=== Begin Enclosure ===

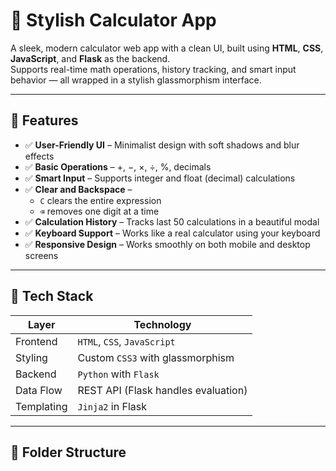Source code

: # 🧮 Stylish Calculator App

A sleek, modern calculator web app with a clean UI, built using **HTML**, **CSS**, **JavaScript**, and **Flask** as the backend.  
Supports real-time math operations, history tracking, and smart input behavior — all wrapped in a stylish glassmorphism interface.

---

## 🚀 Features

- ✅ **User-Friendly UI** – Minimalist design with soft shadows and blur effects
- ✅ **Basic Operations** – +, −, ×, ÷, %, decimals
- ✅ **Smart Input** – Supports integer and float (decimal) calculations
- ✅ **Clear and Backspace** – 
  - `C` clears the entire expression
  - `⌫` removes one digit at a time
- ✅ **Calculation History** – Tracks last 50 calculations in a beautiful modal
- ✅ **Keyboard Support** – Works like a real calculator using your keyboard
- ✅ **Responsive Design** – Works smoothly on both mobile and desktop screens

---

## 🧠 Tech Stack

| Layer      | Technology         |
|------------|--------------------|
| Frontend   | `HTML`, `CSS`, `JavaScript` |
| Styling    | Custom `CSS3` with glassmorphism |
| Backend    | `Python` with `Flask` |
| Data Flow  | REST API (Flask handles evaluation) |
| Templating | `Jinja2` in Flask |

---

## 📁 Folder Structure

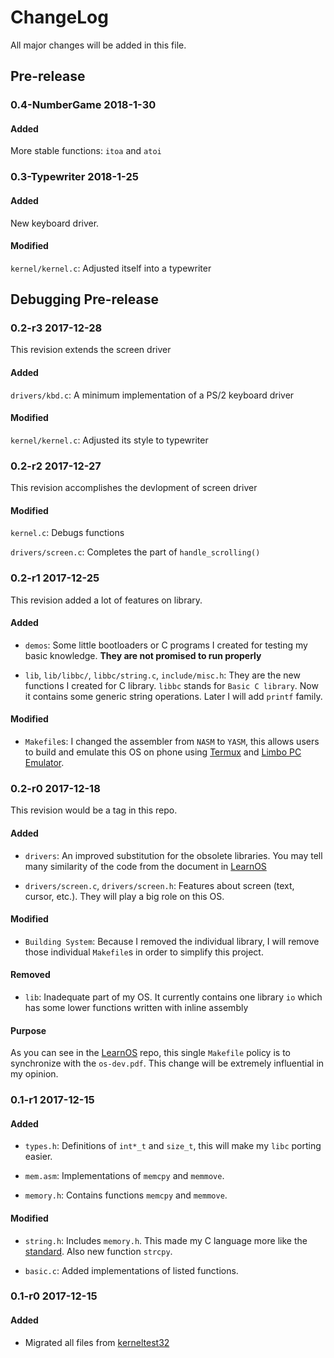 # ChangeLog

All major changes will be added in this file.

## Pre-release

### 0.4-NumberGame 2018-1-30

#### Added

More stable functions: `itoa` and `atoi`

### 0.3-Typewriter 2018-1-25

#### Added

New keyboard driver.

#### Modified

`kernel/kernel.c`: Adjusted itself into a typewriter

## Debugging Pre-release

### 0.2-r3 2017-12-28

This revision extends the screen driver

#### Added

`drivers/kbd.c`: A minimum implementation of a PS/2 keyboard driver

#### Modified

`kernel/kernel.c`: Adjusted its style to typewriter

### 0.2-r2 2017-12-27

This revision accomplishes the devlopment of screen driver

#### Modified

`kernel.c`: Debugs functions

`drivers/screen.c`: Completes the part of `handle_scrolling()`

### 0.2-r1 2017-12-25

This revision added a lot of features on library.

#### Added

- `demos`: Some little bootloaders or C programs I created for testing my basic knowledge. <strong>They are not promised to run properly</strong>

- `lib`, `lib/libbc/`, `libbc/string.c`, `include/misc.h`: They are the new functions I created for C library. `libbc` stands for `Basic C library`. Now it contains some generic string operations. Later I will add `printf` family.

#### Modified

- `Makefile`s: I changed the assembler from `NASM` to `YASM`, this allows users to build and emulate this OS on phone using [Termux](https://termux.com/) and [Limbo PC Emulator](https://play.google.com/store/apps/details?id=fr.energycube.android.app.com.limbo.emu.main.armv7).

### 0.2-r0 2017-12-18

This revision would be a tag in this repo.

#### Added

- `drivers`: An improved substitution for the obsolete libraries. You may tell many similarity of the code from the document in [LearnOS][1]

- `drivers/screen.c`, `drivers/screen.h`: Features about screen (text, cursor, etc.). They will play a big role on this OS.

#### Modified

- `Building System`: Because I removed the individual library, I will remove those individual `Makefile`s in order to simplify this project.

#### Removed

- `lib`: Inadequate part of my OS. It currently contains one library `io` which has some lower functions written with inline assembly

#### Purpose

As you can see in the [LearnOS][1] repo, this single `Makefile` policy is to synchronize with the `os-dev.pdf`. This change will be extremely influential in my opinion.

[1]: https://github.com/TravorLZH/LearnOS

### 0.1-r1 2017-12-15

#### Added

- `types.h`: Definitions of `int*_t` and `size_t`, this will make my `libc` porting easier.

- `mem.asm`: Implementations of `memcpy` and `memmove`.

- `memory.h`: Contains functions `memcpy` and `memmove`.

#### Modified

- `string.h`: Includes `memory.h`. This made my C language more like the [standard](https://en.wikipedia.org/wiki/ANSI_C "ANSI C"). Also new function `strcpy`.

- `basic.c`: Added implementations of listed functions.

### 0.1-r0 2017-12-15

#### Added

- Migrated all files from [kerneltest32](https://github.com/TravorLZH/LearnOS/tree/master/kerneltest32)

=== End Enclosure ===
=== Begin Enclosure ===

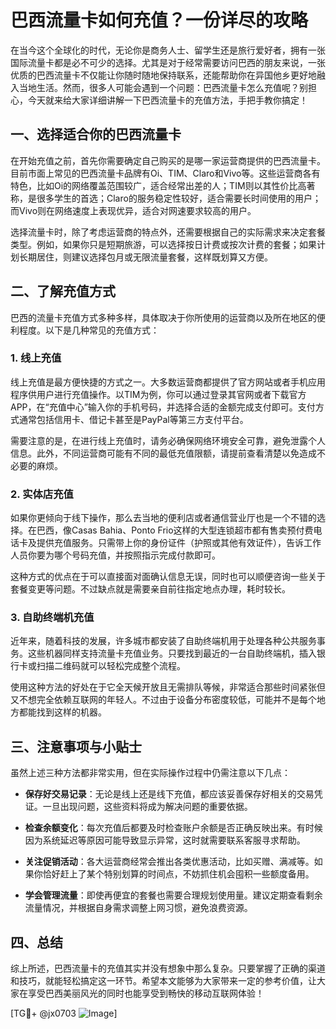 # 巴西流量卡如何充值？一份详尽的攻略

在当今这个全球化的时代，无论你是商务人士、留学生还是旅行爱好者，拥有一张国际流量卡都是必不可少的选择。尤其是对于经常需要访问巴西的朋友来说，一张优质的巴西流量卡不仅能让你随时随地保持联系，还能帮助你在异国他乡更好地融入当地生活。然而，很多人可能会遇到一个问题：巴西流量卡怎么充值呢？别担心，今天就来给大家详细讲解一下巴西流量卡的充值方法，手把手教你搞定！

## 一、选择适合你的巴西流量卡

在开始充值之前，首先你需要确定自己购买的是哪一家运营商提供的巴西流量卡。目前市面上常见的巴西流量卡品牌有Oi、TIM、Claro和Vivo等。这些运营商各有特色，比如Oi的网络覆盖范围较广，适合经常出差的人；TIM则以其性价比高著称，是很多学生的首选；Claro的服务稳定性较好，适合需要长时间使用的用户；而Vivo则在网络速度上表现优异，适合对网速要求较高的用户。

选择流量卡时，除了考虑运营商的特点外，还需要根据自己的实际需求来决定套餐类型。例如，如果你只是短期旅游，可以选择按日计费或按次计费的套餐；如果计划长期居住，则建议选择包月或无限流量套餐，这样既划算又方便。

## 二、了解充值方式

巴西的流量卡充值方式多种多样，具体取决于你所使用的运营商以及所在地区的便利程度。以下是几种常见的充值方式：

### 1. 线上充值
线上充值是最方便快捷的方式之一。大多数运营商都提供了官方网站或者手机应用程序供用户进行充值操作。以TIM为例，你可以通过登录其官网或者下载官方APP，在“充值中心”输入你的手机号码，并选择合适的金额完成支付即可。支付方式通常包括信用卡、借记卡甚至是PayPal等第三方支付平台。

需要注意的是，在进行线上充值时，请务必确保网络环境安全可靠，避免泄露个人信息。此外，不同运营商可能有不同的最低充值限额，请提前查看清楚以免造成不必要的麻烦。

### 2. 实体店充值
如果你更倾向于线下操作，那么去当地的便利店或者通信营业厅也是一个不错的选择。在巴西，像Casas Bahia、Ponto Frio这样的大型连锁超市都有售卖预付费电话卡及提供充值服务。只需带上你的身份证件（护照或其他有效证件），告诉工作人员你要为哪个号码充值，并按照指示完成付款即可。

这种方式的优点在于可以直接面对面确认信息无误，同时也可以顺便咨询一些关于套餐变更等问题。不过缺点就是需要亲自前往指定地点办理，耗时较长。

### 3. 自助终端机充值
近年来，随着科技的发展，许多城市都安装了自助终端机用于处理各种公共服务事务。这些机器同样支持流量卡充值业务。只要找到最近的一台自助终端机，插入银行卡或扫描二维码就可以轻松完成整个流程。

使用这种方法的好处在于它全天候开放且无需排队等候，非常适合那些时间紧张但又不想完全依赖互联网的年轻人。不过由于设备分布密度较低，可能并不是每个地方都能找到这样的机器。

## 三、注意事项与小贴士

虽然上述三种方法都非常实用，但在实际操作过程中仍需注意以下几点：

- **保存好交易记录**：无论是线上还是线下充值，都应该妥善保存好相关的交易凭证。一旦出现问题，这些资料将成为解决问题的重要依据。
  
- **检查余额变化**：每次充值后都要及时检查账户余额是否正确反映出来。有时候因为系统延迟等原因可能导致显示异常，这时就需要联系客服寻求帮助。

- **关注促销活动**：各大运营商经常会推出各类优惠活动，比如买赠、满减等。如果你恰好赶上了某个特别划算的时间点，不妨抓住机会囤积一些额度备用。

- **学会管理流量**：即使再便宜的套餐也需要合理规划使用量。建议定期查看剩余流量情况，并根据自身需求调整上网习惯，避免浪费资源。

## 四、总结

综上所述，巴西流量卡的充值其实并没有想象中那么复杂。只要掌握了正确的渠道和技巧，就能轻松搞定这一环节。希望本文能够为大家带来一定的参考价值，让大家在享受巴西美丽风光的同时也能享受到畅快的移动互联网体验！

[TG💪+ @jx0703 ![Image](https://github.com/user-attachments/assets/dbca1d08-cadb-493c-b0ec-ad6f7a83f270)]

=== End Enclosure ===
=== Begin Enclosure ===

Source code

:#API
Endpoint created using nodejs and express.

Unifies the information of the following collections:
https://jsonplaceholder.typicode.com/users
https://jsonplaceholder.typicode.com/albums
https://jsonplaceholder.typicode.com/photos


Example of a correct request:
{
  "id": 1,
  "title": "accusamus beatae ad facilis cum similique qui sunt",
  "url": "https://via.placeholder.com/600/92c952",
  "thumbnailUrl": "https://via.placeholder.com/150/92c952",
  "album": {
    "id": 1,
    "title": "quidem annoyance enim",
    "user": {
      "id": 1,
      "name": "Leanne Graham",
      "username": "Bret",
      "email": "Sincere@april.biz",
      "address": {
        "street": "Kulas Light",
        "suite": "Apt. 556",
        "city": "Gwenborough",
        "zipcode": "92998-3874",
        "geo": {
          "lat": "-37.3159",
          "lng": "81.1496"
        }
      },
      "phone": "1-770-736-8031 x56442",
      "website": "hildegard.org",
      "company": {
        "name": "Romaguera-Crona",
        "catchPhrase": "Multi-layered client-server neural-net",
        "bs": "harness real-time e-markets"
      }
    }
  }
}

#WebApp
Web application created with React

=== End Enclosure ===

> _Try it_: Wherever the string "with" appears in the entries, copy that line.

> _Response box_:
A sleek, modern calculator web app with a clean UI, built using **HTML**, **CSS**, **JavaScript**, and **Flask** as the backend.  
- ✅ **User-Friendly UI** – Minimalist design with soft shadows and blur effects
| Styling    | Custom `CSS3` with glassmorphism |
| Backend    | `Python` with `Flask` |
- `lib`: Inadequate part of my OS. It currently contains one library `io` which has some lower functions written with inline assembly
As you can see in the [LearnOS][1] repo, this single `Makefile` policy is to synchronize with the `os-dev.pdf`. This change will be extremely influential in my opinion.
Web application created with React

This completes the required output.